Выяснилось, что Антон тоже на выборы не ходил. Все люди среднего возраста, с которыми ему пришлось разговаривать в этот день, свое нежелание выбирать объясняли или отсутствием графы «против всех», или просто заведомым неверием в мало-мальскую честность этого мероприятия. Алексей, напротив, убеждал их, что, если бы молодых пришло столько же, сколько пенсионеров, никакие вбросы и подтасовки стали бы невозможны, но собеседники только пожимали плечами. Их вообще немного удивляла такая ретивая заинтересованность его, фактически иностранца, в делах какой-то Государственной Думы.
С Антоном он даже слегка попрепирался:
— Ну сами же все недовольны и сами же все им отдаете.
— Да что там отдавать, — беспечно возражал Антон, — уже все отдали. В пень их. Пусть жрут.
— Ну где ж тут будет гражданское общество при таких-то настроениях?

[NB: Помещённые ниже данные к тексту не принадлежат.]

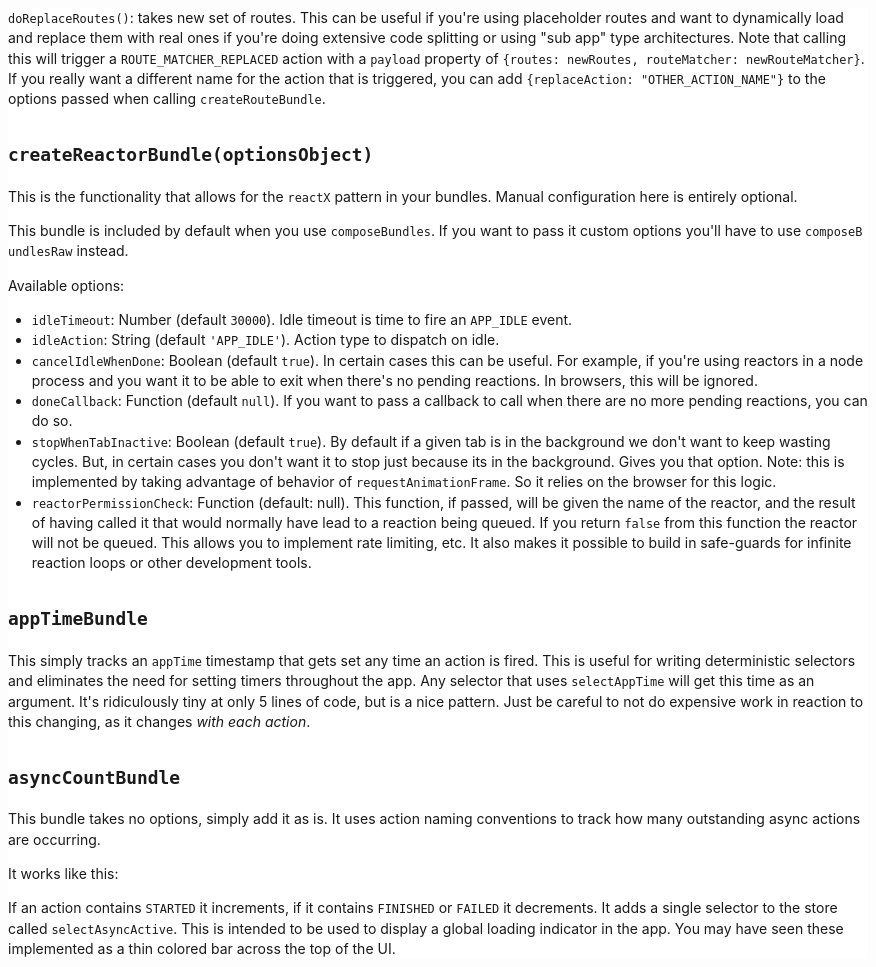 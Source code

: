 `doReplaceRoutes()`: takes new set of routes. This can be useful if you're using placeholder routes and want to dynamically load and replace them with real ones if you're doing extensive code splitting or using "sub app" type architectures. Note that calling this will trigger a `ROUTE_MATCHER_REPLACED` action with a `payload` property of `{routes: newRoutes, routeMatcher: newRouteMatcher}`. If you really want a different name for the action that is triggered, you can add `{replaceAction: "OTHER_ACTION_NAME"}` to the options passed when calling `createRouteBundle`.

## `createReactorBundle(optionsObject)`

This is the functionality that allows for the `reactX` pattern in your bundles. Manual configuration here is entirely optional.

This bundle is included by default when you use `composeBundles`. If you want to pass it custom options you'll have to use `composeBundlesRaw` instead.

Available options:

- `idleTimeout`: Number (default `30000`). Idle timeout is time to fire an `APP_IDLE` event.
- `idleAction`: String (default `'APP_IDLE'`). Action type to dispatch on idle.
- `cancelIdleWhenDone`: Boolean (default `true`). In certain cases this can be useful. For example, if you're using reactors in a node process and you want it to be able to exit when there's no pending reactions. In browsers, this will be ignored.
- `doneCallback`: Function (default `null`). If you want to pass a callback to call when there are no more pending reactions, you can do so.
- `stopWhenTabInactive`: Boolean (default `true`). By default if a given tab is in the background we don't want to keep wasting cycles. But, in certain cases you don't want it to stop just because its in the background. Gives you that option. Note: this is implemented by taking advantage of behavior of `requestAnimationFrame`. So it relies on the browser for this logic.
- `reactorPermissionCheck`: Function (default: null). This function, if passed, will be given the name of the reactor, and the result of having called it that would normally have lead to a reaction being queued. If you return `false` from this function the reactor will not be queued. This allows you to implement rate limiting, etc. It also makes it possible to build in safe-guards for infinite reaction loops or other development tools.

## `appTimeBundle`

This simply tracks an `appTime` timestamp that gets set any time an action is fired. This is useful for writing deterministic selectors and eliminates the need for setting timers throughout the app. Any selector that uses `selectAppTime` will get this time as an argument. It's ridiculously tiny at only 5 lines of code, but is a nice pattern. Just be careful to not do expensive work in reaction to this changing, as it changes _with each action_.

## `asyncCountBundle`

This bundle takes no options, simply add it as is. It uses action naming conventions to track how many outstanding async actions are occurring.

It works like this:

If an action contains `STARTED` it increments, if it contains `FINISHED` or `FAILED` it decrements. It adds a single selector to the store called `selectAsyncActive`. This is intended to be used to display a global loading indicator in the app. You may have seen these implemented as a thin colored bar across the top of the UI.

— Нет у нас гражданского общества? — возмутился Антон. — Глупости! Есть оно, да не про нашу честь. Мы-то не граждане, мы — подданные. Просто настоящими гражданами считаются только те, кто на государевой службе. А простое богатство, скажем так, сумма зеленых долларов или палевых евро, такого гражданства не дает. У нас купцам-то медали на кафтаны вешали, а бороды драли. Сухово-Кобылина я читал когда-то: там у него один чиновник кричал, пророчествовал: «Все наше будет! Вся Россия!» И, представь себе, стала! Стала их Россия. Не при царе стала — тогда это только еще мечта была, не при коммунистах с советами. Сейчас стала. Вот они и есть в России граждане и живут себе в своей России этой суверенной припеваючи по своим гражданским законам, уж не знаю, когда придуманным.
На следующий день сияющие дикторы телевидения подтвердили победу правящей партии. По их словам, разрыв между победителями и всяческими оппозиционерами стал еще больше, и эти цифры уже никакому обжалованию не подлежали.
* * *
Митя, как говорится, шел по двум статьям Уголовного кодекса Российской Федерации: мошенничество в особо крупном размере и покушение на легализацию. Люди, которые у него в доме были приняты как друзья, стали отлетать с этого прокаженного ствола, точно осенние листья. Большинство имущества, а оно кое-чего стоило, официально принадлежало Кире. Раньше, ставя свою подпись под очередным актом, она видела здесь только заботу мужа о себе и о сыне, но теперь ей стала ясна его прозорливость.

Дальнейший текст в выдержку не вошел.